Performers in white greeted guests attending the evening celebrations of the inauguration of the Abu Dhabi Media Free Zone 'twofour54' on Sunday. Once inside the venue – a large, white dome – guests mingled and enjoyed refreshments.

For those who wanted to get away, even if for only a short while, there was a 'hidden' entrance to another dome where the senses were not only relaxed, but also tantalised by images that were projected onto four free-standing columns. Larger images were projected overhead directly onto the side of the dome.

This was an exhibition by Brian Peter George St. John le Baptiste de la Salle Eno – or Brian Eno. While not many might know him by name, they may recognise his musical collaborations on albums by U2 and David Bowie.

Speaking to Gulf News, Eno revealed his thoughts about his work and his music.

Ffilling a void

As for what inspires him to draw the images that are projected, Eno said: "What always inspires me is when I imagine something that I wish I can see and I realise that it doesn't already exist – same with music. I kind of imagine or think about a type of music and think 'oh that doesn't exist – well I better make it then'."

Guests may be forgiven for thinking that the images being projected are simply random computer-generated designs. In actuality, the images were originally painted onto slides.

During exhibitions, two or three slides would be projected from different projectors onto a screen to create images before they were all transferred onto a computer programme. And no two are alike.

"The next time an exact combination is repeated is about 450 years. However for the entire show to be repeated exactly, it would take several billion years," he said.

Musical background

While the artist created the music accompanying the images, he admitted that he had been creating music for many years and that initially he played everything – quite badly. But he bounced back by stating that he now creates music in a recording studio.

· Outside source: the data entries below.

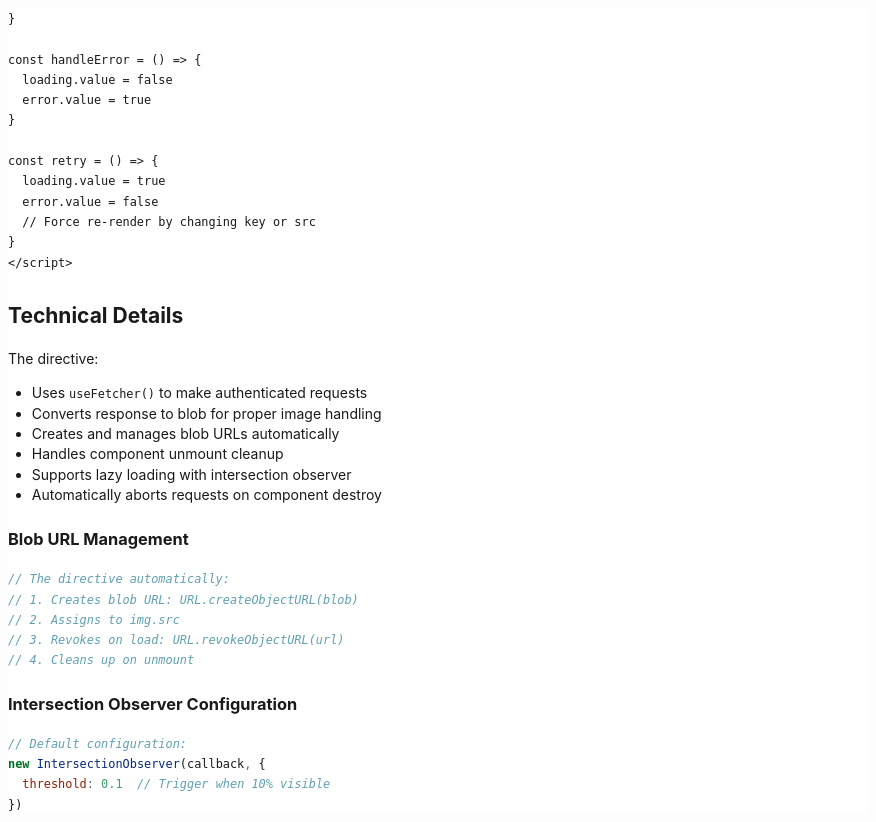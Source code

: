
```vue
}

const handleError = () => {
  loading.value = false
  error.value = true
}

const retry = () => {
  loading.value = true
  error.value = false
  // Force re-render by changing key or src
}
</script>
```

## Technical Details

The directive:
- Uses `useFetcher()` to make authenticated requests
- Converts response to blob for proper image handling
- Creates and manages blob URLs automatically
- Handles component unmount cleanup
- Supports lazy loading with intersection observer
- Automatically aborts requests on component destroy

### Blob URL Management

```javascript
// The directive automatically:
// 1. Creates blob URL: URL.createObjectURL(blob)
// 2. Assigns to img.src
// 3. Revokes on load: URL.revokeObjectURL(url)
// 4. Cleans up on unmount
```

### Intersection Observer Configuration

```javascript
// Default configuration:
new IntersectionObserver(callback, {
  threshold: 0.1  // Trigger when 10% visible
})
```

Despite Brian Eno's success – he has had 120 exhibitions in various countries – he still grapples with the issues faced by anyone with parents.

"When my parents came to one of my shows, my father said 'that's very nice my boy, very nice. But my mother – not long after she came to the show – rang me up and said 'do you think that you would ever get a real job?' She was worried that I hadn't really planned ahead and when all of this finished I would need a real job," he said.

While his works were to be shown only for the evening celebration, Brian Eno wouldn't mind coming back.

"I might come back and do an exhibition of my work. My shows typically last around three weeks so hopefully more people would be able to come and enjoy it," he said.

Accredited musician

As a producer and songwriter, Brian Eno's credits include Remain in Light (1980), by the Talking Heads, The Joshua Tree (1987), by U2, and Viva la Vida or Death and All His Friends by Coldplay (2008).